Fazer um filme destes tem os seus riscos. Não só porque as quatro mulheres (assim como o cantor e compositor Tozé Brito, de quem partiu a ideia de criar a banda) estão vivas, e é preciso garantir liberdade criativa que a ficção pede para mostrar o bom, o mau e o feio que marcou a carreira das Doce, mas também para que a história não parecesse parada no tempo.

É este o trunfo de "Bem Bom".

A realização e a cor das Doce num Portugal a preto e branco

Na realização, Sequeira puxa a cor das roupas arrojadas das Doce para compor cenários que, com auxílio de jogos de luz, gritam extravagância, sensualidade e originalidade, nunca parecendo desenquadrados ou berrantes. É que embora alguns cabelos e algumas tendências dos anos 80 tenham sobrevivido até agora, muitas ficaram no baú. E no baú deverão permanecer.

Atrás da câmara, Patrícia Sequeira recorre de forma habitual ao plano contrapicado — aquele que mostra uma imagem filmada de baixo para cima — com o objetivo claro de reforçar a grandiosidade e a ousadia das Doce num Portugal que, à época, já tinha televisão a cor, mas continuava a pensar a preto e branco.

E se o filme faz por mostrar a legião de fãs que as seguia de concerto em concerto, é uma pena que, nas cenas das atuações ao vivo, a plateia surja quase sempre escondida (talvez por constrangimentos orçamentais?) na sombra que as luzes, sempre vívidas, megalómanas e montadas especificamente para enaltecer a imagem das Doce em palco, não capta.
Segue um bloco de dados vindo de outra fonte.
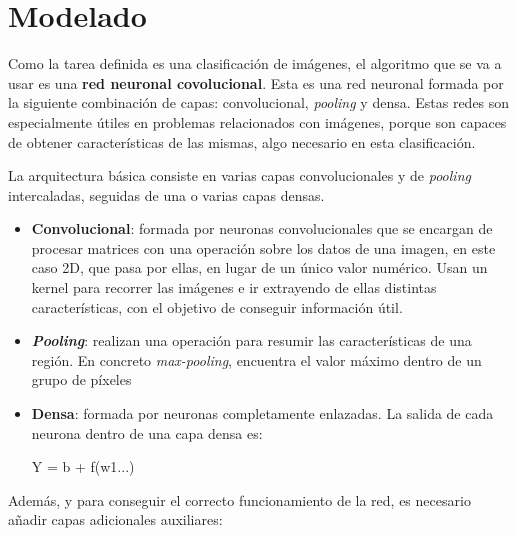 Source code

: \documentclass{uc3mpracticas}
\begin{document}
    \newpage

  \section{Modelado}

  Como la tarea definida es una clasificación de imágenes, el algoritmo que se va a usar es una \textbf{red neuronal covolucional}. Esta es una red neuronal formada por la siguiente combinación de capas: convolucional, \textit{pooling} y densa. Estas redes son especialmente útiles en problemas relacionados con imágenes, porque son capaces de obtener características de las mismas, algo necesario en esta clasificación.

  \vspace{3mm}

  La arquitectura básica consiste en varias capas convolucionales y de \textit{pooling} intercaladas, seguidas de una o varias capas densas.

  \begin{itemize}
    \item \textbf{Convolucional}: formada por neuronas convolucionales que se encargan de procesar matrices con una operación sobre los datos de una imagen, en este caso 2D, que pasa por ellas, en lugar de un único valor numérico. Usan un kernel para recorrer las imágenes e ir extrayendo de ellas distintas características, con el objetivo de conseguir información útil.
    \item \textbf{\textit{Pooling}}: realizan una operación para resumir las características de una región. En concreto \textit{max-pooling}, encuentra el valor máximo dentro de un grupo de píxeles
    \item \textbf{Densa}: formada por neuronas completamente enlazadas. La salida de cada neurona dentro de una capa densa es:

    \begin{center}
      Y = b + f(w1...)
    \end{center}
  \end{itemize}

  Además, y para conseguir el correcto funcionamiento de la red, es necesario añadir capas adicionales auxiliares:
\end{document}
Veem-se braços, ouvem-se palmas, mas nem sempre há rostos visíveis que revelem o que, na altura, se sabia ser um experiência libertadora de alegria e empoderamento em quem as via e queria ser como elas. As atuações serão, certamente, uma viagem nostálgica ao passado para quem se recorda das Doce tal com elas foram, mas o registo cinematográfico desses momentos é sempre muito semelhante, e com pouca carga emocional, seja qual for a canção. Quatro mulheres, quatro microfones, um palco e a sombra como plateia.

As atuações, sempre orelhudas, bem interpretadas e bem filmadas (como todo o filme, aliás), passam por alguns clássicos da banda como "Amanhã de Manhã", "Café Com Sal", "Ok, KO", "Bem Bom" ou "Ali-Babá", e conta com as vozes das atrizes que deram corpo e alma a cada uma das Doce: Bárbara Branco, como Fátima Padinha; Lia Carvalho, como Teresa Miguel; Carolina Carvalho, como Lena Coelho; e Ana Marta Ferreira, como Laura Diogo.

Se toda a realização é moderna, enche o olho e tem a sensibilidade tocante de mostrar a subtileza que por vezes se perde nas palavras, projetando para novas gerações o que significou ser as Doce mesmo quando tudo parecia estar pintado em vários tons de amargo, a escrita é igualmente profunda e inteligente. Embora se passe na década de 80, "Bem Bom" é um filme de todos e tem tudo aquilo que hoje marca a agenda e o debate mediático: empoderamento feminino, assédio sexual e notícias falsas.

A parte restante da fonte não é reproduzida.